## WHAT NEEDS TO BE DONE
Could you set down exactly the lines in the records below between the line holding "be version controlled." and the line holding "By default, Homestead", inclusive?

++++

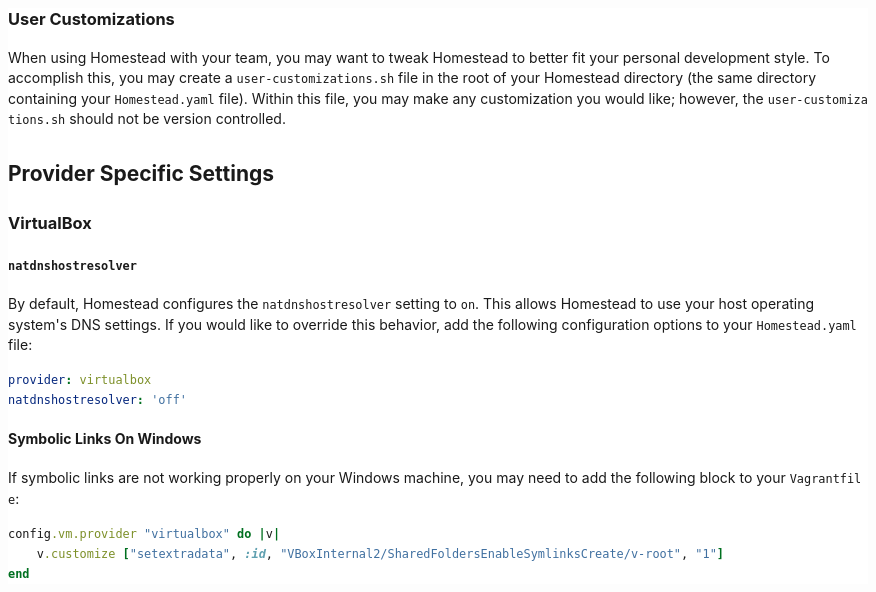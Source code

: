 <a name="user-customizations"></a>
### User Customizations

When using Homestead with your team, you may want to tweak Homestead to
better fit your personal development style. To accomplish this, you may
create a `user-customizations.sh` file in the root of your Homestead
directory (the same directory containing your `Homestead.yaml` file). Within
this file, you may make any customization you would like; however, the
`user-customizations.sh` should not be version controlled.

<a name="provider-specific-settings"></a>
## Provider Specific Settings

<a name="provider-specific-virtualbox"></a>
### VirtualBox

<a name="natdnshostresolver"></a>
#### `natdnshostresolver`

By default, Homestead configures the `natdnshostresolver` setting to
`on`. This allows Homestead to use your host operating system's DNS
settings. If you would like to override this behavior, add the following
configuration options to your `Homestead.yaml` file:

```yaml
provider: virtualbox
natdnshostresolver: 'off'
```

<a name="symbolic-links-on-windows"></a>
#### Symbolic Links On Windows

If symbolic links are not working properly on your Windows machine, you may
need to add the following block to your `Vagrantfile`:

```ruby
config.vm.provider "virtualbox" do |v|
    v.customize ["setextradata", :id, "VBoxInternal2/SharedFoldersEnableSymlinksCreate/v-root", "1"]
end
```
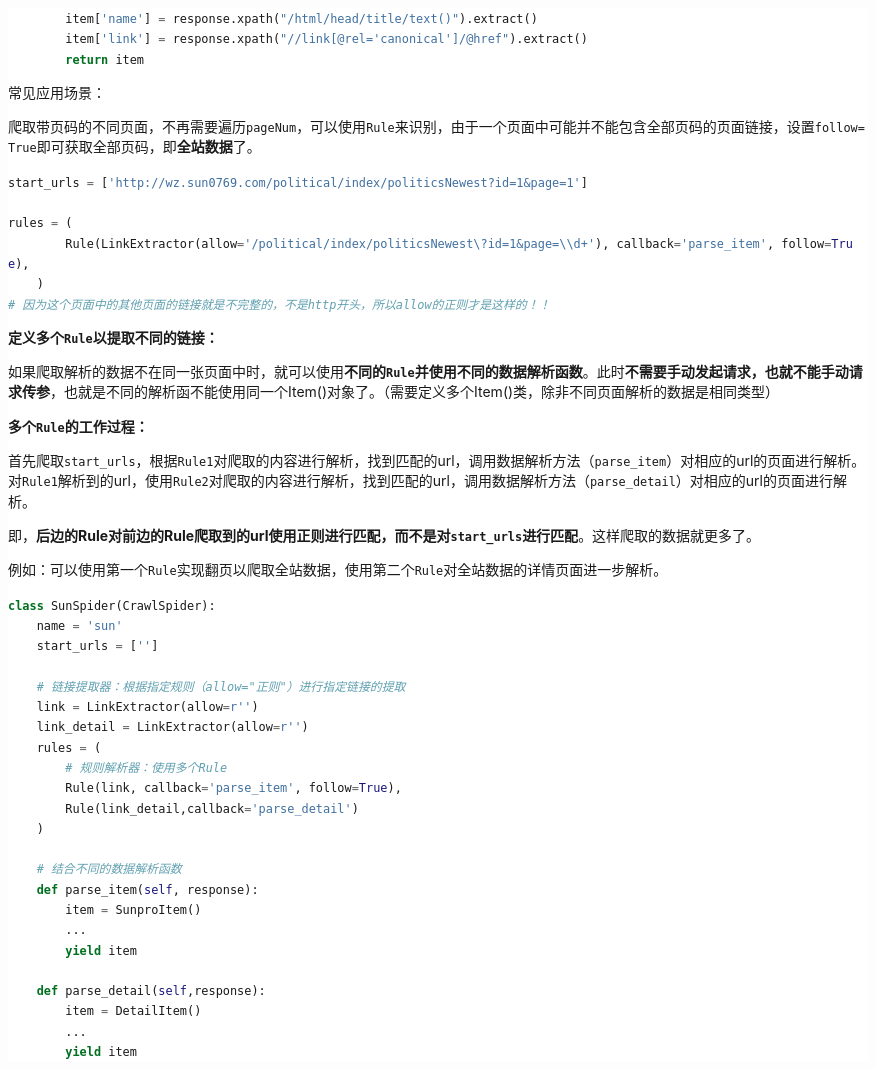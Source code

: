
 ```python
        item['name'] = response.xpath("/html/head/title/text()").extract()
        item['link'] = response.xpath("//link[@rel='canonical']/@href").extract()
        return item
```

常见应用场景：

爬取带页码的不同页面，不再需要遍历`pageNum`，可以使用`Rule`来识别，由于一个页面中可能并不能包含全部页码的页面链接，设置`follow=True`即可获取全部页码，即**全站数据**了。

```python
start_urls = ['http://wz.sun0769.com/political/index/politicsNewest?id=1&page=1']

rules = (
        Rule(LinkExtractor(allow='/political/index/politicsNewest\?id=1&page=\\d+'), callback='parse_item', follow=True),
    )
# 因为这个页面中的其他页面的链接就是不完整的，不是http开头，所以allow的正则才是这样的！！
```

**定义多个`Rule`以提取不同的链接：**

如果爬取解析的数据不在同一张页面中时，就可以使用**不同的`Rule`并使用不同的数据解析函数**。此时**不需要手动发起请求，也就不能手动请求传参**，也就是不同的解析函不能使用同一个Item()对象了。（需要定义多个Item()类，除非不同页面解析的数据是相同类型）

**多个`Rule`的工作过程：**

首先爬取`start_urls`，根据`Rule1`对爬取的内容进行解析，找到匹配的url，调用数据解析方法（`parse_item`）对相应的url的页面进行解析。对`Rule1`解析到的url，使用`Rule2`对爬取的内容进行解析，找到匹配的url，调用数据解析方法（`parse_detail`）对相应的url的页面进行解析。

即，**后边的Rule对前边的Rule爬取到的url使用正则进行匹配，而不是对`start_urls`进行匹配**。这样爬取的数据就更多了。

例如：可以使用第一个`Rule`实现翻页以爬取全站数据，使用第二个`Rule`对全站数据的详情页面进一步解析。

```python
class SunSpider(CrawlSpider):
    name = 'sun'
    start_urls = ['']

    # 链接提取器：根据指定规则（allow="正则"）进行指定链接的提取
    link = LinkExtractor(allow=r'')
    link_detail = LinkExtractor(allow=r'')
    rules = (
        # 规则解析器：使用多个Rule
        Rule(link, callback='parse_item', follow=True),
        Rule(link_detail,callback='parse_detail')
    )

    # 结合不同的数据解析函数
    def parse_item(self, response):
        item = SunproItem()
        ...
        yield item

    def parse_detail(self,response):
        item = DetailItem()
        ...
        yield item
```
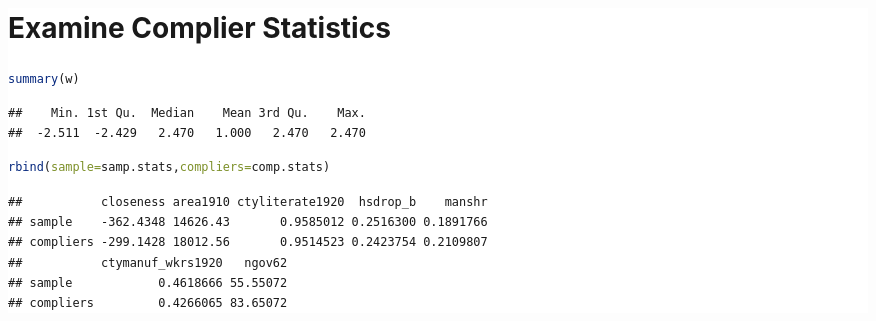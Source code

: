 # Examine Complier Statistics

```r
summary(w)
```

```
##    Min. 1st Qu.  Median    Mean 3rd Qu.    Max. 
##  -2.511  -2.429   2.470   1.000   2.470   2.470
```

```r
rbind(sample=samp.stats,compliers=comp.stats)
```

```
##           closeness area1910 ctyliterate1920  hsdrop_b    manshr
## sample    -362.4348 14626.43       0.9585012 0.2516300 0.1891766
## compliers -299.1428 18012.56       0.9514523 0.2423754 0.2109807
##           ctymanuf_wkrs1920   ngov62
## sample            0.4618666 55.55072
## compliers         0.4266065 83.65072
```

++++

## EXERCISE ANSWER
`user-customizations.sh` should not be version controlled.

<a name="provider-specific-settings"></a>
## Provider Specific Settings

<a name="provider-specific-virtualbox"></a>
### VirtualBox

<a name="natdnshostresolver"></a>
#### `natdnshostresolver`

By default, Homestead configures the `natdnshostresolver` setting to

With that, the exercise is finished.